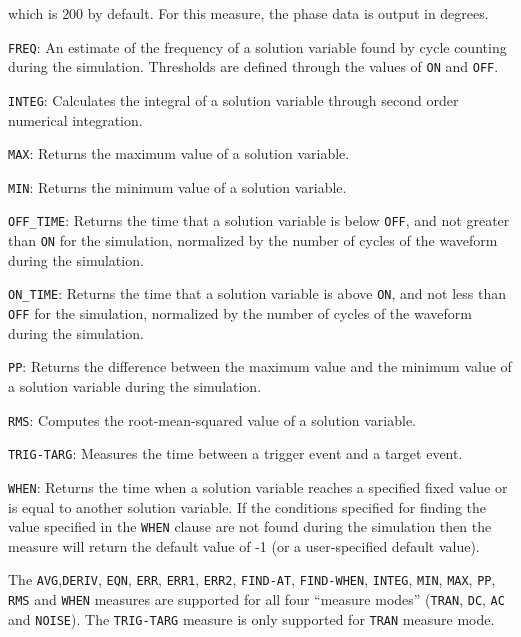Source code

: \begin{XyceItemize}
    which is $200$ by default.  For this measure, the phase data is output in degrees.
  \item \texttt{FREQ}: An estimate of the frequency of a solution variable found by cycle counting
    during the simulation.  Thresholds are defined through the values of \texttt{ON} 
    and \texttt{OFF}.
  \item \texttt{INTEG}: Calculates the integral of a solution variable through second order numerical 
    integration.
  \item \texttt{MAX}: Returns the maximum value of a solution variable.
  \item \texttt{MIN}: Returns the minimum value of a solution variable.
  \item \texttt{OFF\_TIME}: Returns the time that a solution variable is below \texttt{OFF}, and not
    greater than \texttt{ON} for the simulation, normalized by the number of cycles
of the waveform during the simulation.
  \item \texttt{ON\_TIME}: Returns the time that a solution variable is above \texttt{ON}, and not
    less than \texttt{OFF} for the simulation, normalized by the number of cycles
of the waveform during the simulation.
  \item \texttt{PP}: Returns the difference between the maximum value and the minimum value of
    a solution variable during the simulation.
  \item \texttt{RMS}: Computes the root-mean-squared value of a solution variable.
  \item \texttt{TRIG-TARG}: Measures the time between a trigger event and a target event.
  \item \texttt{WHEN}: Returns the time when a solution variable reaches a specified fixed 
    value or is equal to another solution variable.  If the conditions specified for
    finding the value specified in the \texttt{WHEN} clause are not found during the simulation 
    then the measure will return the default value of -1 (or a user-specified default value).
\end{XyceItemize}

The \texttt{AVG},\texttt{DERIV}, \texttt{EQN},   \texttt{ERR},  \texttt{ERR1}, \texttt{ERR2},
\texttt{FIND-AT}, \texttt{FIND-WHEN}, \texttt{INTEG}, \texttt{MIN}, \texttt{MAX}, \texttt{PP},
\texttt{RMS} and \texttt{WHEN} measures are supported for all four ``measure modes'' (\texttt{TRAN},
\texttt{DC}, \texttt{AC} and \texttt{NOISE}).  The \texttt{TRIG-TARG} measure is only supported for
\texttt{TRAN} measure mode.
☆ ☆ ☆ ☆ ☆ ☆ ☆
Select from the material above each line in which the string "Returns" appears, and list those lines.

## Your response
  \item \texttt{MAX}: Returns the maximum value of a solution variable.
  \item \texttt{MIN}: Returns the minimum value of a solution variable.
  \item \texttt{OFF\_TIME}: Returns the time that a solution variable is below \texttt{OFF}, and not
  \item \texttt{ON\_TIME}: Returns the time that a solution variable is above \texttt{ON}, and not
  \item \texttt{PP}: Returns the difference between the maximum value and the minimum value of
  \item \texttt{WHEN}: Returns the time when a solution variable reaches a specified fixed 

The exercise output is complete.